**EXERCISE REQUIREMENTS**
Every entry below needs to be repeated exactly.

Saved entries:
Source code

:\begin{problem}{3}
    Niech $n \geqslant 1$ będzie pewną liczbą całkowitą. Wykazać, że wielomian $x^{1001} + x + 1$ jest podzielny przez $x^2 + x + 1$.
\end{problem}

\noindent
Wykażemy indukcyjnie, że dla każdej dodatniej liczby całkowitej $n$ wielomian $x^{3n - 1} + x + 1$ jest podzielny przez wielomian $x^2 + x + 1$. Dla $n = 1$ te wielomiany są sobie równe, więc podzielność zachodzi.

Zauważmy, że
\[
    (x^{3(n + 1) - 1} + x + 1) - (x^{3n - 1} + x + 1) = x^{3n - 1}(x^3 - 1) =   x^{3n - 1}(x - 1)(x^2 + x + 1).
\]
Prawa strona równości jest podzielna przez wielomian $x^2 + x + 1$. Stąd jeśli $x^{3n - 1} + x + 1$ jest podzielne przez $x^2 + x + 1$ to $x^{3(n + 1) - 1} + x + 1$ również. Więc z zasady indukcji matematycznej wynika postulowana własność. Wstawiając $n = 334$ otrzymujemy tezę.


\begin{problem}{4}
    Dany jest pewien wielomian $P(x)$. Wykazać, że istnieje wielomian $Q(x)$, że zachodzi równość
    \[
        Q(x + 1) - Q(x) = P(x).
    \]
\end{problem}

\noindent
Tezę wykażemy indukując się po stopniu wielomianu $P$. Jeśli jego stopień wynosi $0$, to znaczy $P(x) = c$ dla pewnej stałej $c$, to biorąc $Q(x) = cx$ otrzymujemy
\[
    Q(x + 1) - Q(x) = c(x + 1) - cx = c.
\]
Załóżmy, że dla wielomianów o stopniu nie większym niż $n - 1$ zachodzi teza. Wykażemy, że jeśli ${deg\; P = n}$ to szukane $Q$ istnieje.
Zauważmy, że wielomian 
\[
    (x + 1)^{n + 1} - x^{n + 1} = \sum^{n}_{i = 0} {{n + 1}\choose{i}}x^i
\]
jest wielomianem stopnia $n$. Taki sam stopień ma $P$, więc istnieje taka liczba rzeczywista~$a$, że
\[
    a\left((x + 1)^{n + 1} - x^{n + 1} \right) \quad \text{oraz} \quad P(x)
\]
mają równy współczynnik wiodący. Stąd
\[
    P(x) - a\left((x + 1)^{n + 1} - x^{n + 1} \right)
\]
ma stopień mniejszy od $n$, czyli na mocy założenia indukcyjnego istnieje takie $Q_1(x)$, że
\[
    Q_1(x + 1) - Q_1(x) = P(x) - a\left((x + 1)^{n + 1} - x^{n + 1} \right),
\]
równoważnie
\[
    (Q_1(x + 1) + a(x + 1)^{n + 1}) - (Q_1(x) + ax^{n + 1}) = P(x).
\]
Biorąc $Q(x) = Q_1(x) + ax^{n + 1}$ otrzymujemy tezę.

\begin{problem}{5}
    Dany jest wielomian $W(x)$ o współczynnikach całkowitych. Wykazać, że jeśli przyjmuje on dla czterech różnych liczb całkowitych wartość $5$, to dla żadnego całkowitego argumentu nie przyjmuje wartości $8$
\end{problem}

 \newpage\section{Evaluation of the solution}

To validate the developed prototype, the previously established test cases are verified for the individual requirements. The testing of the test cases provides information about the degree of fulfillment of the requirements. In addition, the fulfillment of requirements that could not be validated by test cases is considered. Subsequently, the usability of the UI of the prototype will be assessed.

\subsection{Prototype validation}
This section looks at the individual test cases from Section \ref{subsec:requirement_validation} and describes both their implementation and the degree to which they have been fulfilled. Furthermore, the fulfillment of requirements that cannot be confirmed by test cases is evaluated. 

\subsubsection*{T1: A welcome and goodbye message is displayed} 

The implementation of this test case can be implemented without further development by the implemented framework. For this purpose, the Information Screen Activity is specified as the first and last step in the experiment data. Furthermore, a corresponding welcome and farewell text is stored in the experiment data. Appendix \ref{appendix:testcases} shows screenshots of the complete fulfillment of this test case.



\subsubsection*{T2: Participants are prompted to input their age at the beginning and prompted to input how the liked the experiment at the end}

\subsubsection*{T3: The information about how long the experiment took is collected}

**RESPONSE TO THE EXERCISE**
Source code

:\begin{problem}{3}
    Niech $n \geqslant 1$ będzie pewną liczbą całkowitą. Wykazać, że wielomian $x^{1001} + x + 1$ jest podzielny przez $x^2 + x + 1$.
\end{problem}

\noindent
Wykażemy indukcyjnie, że dla każdej dodatniej liczby całkowitej $n$ wielomian $x^{3n - 1} + x + 1$ jest podzielny przez wielomian $x^2 + x + 1$. Dla $n = 1$ te wielomiany są sobie równe, więc podzielność zachodzi.

Zauważmy, że
\[
    (x^{3(n + 1) - 1} + x + 1) - (x^{3n - 1} + x + 1) = x^{3n - 1}(x^3 - 1) =   x^{3n - 1}(x - 1)(x^2 + x + 1).
\]
Prawa strona równości jest podzielna przez wielomian $x^2 + x + 1$. Stąd jeśli $x^{3n - 1} + x + 1$ jest podzielne przez $x^2 + x + 1$ to $x^{3(n + 1) - 1} + x + 1$ również. Więc z zasady indukcji matematycznej wynika postulowana własność. Wstawiając $n = 334$ otrzymujemy tezę.


\begin{problem}{4}
    Dany jest pewien wielomian $P(x)$. Wykazać, że istnieje wielomian $Q(x)$, że zachodzi równość
    \[
        Q(x + 1) - Q(x) = P(x).
    \]
\end{problem}

\noindent
Tezę wykażemy indukując się po stopniu wielomianu $P$. Jeśli jego stopień wynosi $0$, to znaczy $P(x) = c$ dla pewnej stałej $c$, to biorąc $Q(x) = cx$ otrzymujemy
\[
    Q(x + 1) - Q(x) = c(x + 1) - cx = c.
\]
Załóżmy, że dla wielomianów o stopniu nie większym niż $n - 1$ zachodzi teza. Wykażemy, że jeśli ${deg\; P = n}$ to szukane $Q$ istnieje.
Zauważmy, że wielomian 
\[
    (x + 1)^{n + 1} - x^{n + 1} = \sum^{n}_{i = 0} {{n + 1}\choose{i}}x^i
\]
jest wielomianem stopnia $n$. Taki sam stopień ma $P$, więc istnieje taka liczba rzeczywista~$a$, że
\[
    a\left((x + 1)^{n + 1} - x^{n + 1} \right) \quad \text{oraz} \quad P(x)
\]
mają równy współczynnik wiodący. Stąd
\[
    P(x) - a\left((x + 1)^{n + 1} - x^{n + 1} \right)
\]
ma stopień mniejszy od $n$, czyli na mocy założenia indukcyjnego istnieje takie $Q_1(x)$, że
\[
    Q_1(x + 1) - Q_1(x) = P(x) - a\left((x + 1)^{n + 1} - x^{n + 1} \right),
\]
równoważnie
\[
    (Q_1(x + 1) + a(x + 1)^{n + 1}) - (Q_1(x) + ax^{n + 1}) = P(x).
\]
Biorąc $Q(x) = Q_1(x) + ax^{n + 1}$ otrzymujemy tezę.

\begin{problem}{5}
    Dany jest wielomian $W(x)$ o współczynnikach całkowitych. Wykazać, że jeśli przyjmuje on dla czterech różnych liczb całkowitych wartość $5$, to dla żadnego całkowitego argumentu nie przyjmuje wartości $8$
\end{problem}

 \newpage\section{Evaluation of the solution}

To validate the developed prototype, the previously established test cases are verified for the individual requirements. The testing of the test cases provides information about the degree of fulfillment of the requirements. In addition, the fulfillment of requirements that could not be validated by test cases is considered. Subsequently, the usability of the UI of the prototype will be assessed.

\subsection{Prototype validation}
This section looks at the individual test cases from Section \ref{subsec:requirement_validation} and describes both their implementation and the degree to which they have been fulfilled. Furthermore, the fulfillment of requirements that cannot be confirmed by test cases is evaluated. 

\subsubsection*{T1: A welcome and goodbye message is displayed} 

The implementation of this test case can be implemented without further development by the implemented framework. For this purpose, the Information Screen Activity is specified as the first and last step in the experiment data. Furthermore, a corresponding welcome and farewell text is stored in the experiment data. Appendix \ref{appendix:testcases} shows screenshots of the complete fulfillment of this test case.



\subsubsection*{T2: Participants are prompted to input their age at the beginning and prompted to input how the liked the experiment at the end}

\subsubsection*{T3: The information about how long the experiment took is collected}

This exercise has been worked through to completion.